Housing starts climbed 13.2 percent to a 1.07 million annualized rate following March’s 947,000 pace, the Commerce Department reported today in Washington. The median estimate of 79 economists surveyed by Bloomberg called for 980,000.

Earlier this month at the Sohn Investment Conference in New York, Gundlach recommended betting against an exchange-traded fund that tracks an index of homebuilders because declining affordability will reduce housing demand. Gundlach said in an e- mail May 14 that he doesn’t expect a significant increase in housing starts.

Gundlach’s $32.7 billion DoubleLine Total Return Bond Fund, which invests in mortgage-backed securities, returned 1.8 percent over the past year, ahead of 83 percent of rivals.

‘Uninterested Buyers’

“You have a huge fraction of 18- to 34-year-olds who are unemployed and they also are much less interested in homebuying,” Gundlach said May 6 during an interview with Matthew Winkler, editor-in-chief of Bloomberg News, in New York. “Most of these people have been scarred by the housing collapse.”

The share of Americans who own their homes was 64.8 percent in the first quarter, the lowest since 1995, according to a Census Bureau report last month.
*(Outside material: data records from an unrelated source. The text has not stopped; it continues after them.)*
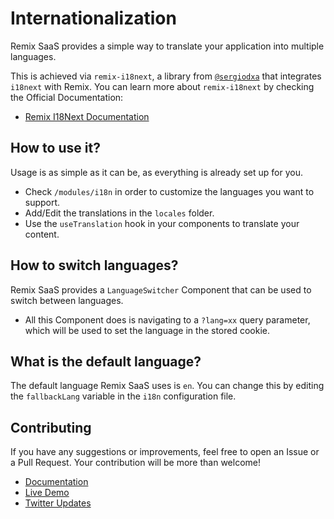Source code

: # Internationalization

Remix SaaS provides a simple way to translate your application into multiple languages.

This is achieved via `remix-i18next`, a library from [`@sergiodxa`](https://github.com/sergiodxa) that integrates `i18next` with Remix. You can learn more about `remix-i18next` by checking the Official Documentation:

- [Remix I18Next Documentation](https://github.com/sergiodxa/remix-i18next)

## How to use it?

Usage is as simple as it can be, as everything is already set up for you.

- Check `/modules/i18n` in order to customize the languages you want to support.
- Add/Edit the translations in the `locales` folder.
- Use the `useTranslation` hook in your components to translate your content.

## How to switch languages?

Remix SaaS provides a `LanguageSwitcher` Component that can be used to switch between languages.

- All this Component does is navigating to a `?lang=xx` query parameter, which will be used to set the language in the stored cookie.

## What is the default language?

The default language Remix SaaS uses is `en`. You can change this by editing the `fallbackLang` variable in the `i18n` configuration file.

## Contributing

If you have any suggestions or improvements, feel free to open an Issue or a Pull Request. Your contribution will be more than welcome!

- [Documentation](https://github.com/dev-xo/remix-saas/tree/main/docs#getting-started)
- [Live Demo](https://remix-saas.fly.dev)
- [Twitter Updates](https://twitter.com/DanielKanem)
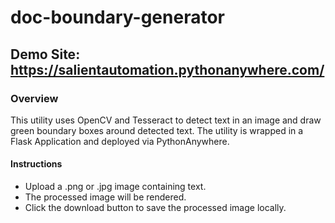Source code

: # doc-boundary-generator

## Demo Site: https://salientautomation.pythonanywhere.com/

### Overview

This utility uses OpenCV and Tesseract to detect text in an image and draw green boundary boxes around detected text. The utility is wrapped in a Flask Application and deployed via PythonAnywhere.

#### Instructions

- Upload a .png or .jpg image containing text. 
- The processed image will be rendered. 
- Click the download button to save the processed image locally.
That’s down from 65.2 percent in the previous three months and 69.2 percent at its peak in 2004.

Zell said in April at the Milken Institute Global Conference in Beverly Hills, California, that the rate may fall to as low as 55 percent as Americans postpone getting married and having children.

“The deferral of marriage has such a staggering impact on real estate and I just don’t think people focus on it,” Zell said at the conference.

Terry Holt, a spokeswoman for Zell, declined to comment for this story.